長いものは読みたくない。短いものを選ぶことにした。翻訳もの。近くの古本屋にころがっていた。
うるわしく晴れた日の午後、若いトルコ人が宝石商の店先に立つ。この若者は数日前にバグダッドに着いたばかりで、「今や愈々募る驚きを以てその市の凡ての驚く可きものの間をさまよった」という。
この書き出しから、私はいまやいよいよ募る驚きをもって、この翻訳のすべての驚くべきフレ-ズのあいだをさまようことになった。汗がふき出してきた。

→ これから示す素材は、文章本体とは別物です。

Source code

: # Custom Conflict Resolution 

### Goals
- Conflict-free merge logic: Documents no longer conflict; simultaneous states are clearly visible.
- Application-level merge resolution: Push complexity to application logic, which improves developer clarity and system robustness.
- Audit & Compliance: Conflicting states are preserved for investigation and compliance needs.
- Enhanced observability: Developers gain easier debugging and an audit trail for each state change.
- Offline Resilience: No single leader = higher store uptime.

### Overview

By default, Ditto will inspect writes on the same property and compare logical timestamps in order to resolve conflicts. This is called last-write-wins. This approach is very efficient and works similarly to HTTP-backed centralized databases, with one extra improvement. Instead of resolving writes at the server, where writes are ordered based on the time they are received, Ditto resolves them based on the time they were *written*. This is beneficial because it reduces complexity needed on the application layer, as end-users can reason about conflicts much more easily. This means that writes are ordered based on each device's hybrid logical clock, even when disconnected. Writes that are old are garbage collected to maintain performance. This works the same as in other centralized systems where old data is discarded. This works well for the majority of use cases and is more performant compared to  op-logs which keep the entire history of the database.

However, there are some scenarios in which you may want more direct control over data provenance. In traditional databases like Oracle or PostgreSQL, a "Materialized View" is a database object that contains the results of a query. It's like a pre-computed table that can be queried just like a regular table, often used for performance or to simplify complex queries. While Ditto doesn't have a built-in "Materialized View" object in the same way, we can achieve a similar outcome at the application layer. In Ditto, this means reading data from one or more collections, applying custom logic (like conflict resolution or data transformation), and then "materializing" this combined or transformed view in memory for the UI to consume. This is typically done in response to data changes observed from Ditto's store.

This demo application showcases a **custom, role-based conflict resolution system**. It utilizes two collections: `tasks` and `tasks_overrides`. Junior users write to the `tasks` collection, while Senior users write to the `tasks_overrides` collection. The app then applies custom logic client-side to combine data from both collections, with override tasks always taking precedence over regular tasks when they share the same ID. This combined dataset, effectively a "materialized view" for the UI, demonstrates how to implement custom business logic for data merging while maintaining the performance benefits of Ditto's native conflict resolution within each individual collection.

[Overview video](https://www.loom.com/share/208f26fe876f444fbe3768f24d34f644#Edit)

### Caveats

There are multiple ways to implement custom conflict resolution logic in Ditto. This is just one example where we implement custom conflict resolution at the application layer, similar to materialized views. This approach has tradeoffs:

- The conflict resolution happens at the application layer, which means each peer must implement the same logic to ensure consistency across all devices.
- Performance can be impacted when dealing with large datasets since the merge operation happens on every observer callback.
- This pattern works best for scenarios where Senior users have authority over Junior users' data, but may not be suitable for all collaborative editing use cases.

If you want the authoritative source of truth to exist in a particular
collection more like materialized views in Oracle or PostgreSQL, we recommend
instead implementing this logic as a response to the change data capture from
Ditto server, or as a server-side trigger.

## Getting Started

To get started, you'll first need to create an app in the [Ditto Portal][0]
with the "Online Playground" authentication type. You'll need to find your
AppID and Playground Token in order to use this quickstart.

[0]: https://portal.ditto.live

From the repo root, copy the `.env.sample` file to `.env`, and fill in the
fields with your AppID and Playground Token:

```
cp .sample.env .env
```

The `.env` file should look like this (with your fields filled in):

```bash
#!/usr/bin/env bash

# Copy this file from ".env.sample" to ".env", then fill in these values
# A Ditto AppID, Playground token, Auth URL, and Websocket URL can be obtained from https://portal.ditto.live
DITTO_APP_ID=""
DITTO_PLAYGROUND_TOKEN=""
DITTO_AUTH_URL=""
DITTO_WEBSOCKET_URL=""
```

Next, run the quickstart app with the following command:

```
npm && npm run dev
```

この若者は宝石を見て感嘆する。そして、「おお宝石」と彼は有頂天になって叫ぶ。

「御前が王様達の冠を飾る為に選ばれたのも誠に尤なことだ、何故かと言って凡ての壮麗なものが一緒に御前の中に圧縮されそして浄化されて居るのだもの、則果敢ない日光は囚へられてお前の神秘な中枢に確りし閉じ籠められ褪せ易い五彩の色も御前の中に目出度浄化され不滅の生命を得、曇りない天の元素の風や火や水も御前の中に契りを結んで居る!」

この冒頭から、仰天した。これは凄い!
大正十四年のドイツ文学の翻訳で、昭和十年に再版されている。この訳者のものは、戦争中に読んだおぼえがあるのだが、少しもおもしろくないので放り出した。
私があまりドイツ文学を読まなかったのも、最初にこんな翻訳にぶつかったせいかも知れない。